In the entries below, find the line containing "reverse inclusion pull" and the line containing "identifies its original". Copy those two lines and everything between them exactly, and only that.

#### SUPPLIED MATERIAL:

+===+

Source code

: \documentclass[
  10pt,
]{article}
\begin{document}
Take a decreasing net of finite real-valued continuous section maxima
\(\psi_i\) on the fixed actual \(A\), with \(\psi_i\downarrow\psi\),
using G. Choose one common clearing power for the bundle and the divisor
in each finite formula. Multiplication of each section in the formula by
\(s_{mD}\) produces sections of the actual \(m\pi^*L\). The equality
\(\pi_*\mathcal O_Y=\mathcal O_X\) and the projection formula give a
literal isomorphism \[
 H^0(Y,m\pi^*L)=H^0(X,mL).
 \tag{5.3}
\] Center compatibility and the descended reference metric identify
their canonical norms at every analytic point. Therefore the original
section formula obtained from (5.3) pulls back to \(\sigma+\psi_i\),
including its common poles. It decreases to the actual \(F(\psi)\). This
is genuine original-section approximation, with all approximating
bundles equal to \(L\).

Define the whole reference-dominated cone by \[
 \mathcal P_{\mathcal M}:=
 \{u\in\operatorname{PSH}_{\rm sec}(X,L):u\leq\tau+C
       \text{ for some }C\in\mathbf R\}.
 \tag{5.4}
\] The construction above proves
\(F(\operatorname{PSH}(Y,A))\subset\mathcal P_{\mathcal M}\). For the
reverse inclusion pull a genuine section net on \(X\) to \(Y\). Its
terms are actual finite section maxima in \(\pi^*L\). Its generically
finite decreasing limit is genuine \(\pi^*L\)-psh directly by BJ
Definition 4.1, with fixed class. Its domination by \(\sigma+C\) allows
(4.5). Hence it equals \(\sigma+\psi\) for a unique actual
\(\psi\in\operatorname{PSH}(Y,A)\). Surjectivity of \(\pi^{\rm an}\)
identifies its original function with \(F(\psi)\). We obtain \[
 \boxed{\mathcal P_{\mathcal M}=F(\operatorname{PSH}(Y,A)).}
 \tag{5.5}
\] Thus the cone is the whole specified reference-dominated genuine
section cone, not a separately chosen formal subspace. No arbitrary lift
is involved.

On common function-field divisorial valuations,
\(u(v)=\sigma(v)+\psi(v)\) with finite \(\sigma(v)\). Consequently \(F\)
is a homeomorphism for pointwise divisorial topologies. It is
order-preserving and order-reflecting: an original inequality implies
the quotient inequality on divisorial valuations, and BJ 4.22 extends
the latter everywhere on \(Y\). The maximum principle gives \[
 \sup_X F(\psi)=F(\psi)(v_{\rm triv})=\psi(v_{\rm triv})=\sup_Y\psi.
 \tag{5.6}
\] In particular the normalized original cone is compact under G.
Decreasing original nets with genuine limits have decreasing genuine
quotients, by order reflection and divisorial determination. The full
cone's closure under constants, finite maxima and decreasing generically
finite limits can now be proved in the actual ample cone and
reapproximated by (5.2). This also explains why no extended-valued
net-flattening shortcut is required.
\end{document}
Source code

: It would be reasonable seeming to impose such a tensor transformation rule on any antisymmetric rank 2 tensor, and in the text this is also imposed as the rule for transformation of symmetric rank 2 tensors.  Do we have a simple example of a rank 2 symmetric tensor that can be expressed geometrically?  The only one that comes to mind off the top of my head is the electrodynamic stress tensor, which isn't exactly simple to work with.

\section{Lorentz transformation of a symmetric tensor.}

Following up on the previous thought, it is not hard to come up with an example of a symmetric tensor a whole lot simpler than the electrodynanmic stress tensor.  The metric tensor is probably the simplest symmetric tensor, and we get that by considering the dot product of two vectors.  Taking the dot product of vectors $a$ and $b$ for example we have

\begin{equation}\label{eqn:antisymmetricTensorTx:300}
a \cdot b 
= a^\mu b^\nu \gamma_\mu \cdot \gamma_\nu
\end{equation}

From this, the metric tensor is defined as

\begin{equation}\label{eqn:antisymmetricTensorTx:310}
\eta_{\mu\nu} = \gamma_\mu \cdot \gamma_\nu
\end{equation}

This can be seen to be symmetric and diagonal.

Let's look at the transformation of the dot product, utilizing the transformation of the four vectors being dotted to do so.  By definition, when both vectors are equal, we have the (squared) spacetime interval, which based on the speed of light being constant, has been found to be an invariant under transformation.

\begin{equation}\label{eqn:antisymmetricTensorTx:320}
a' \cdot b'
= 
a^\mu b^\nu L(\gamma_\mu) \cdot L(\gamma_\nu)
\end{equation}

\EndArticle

+===+

#### RESPONSE TO THIS TASK:
reverse inclusion pull a genuine section net on \(X\) to \(Y\). Its
terms are actual finite section maxima in \(\pi^*L\). Its generically
finite decreasing limit is genuine \(\pi^*L\)-psh directly by BJ
Definition 4.1, with fixed class. Its domination by \(\sigma+C\) allows
(4.5). Hence it equals \(\sigma+\psi\) for a unique actual
\(\psi\in\operatorname{PSH}(Y,A)\). Surjectivity of \(\pi^{\rm an}\)
identifies its original function with \(F(\psi)\). We obtain \[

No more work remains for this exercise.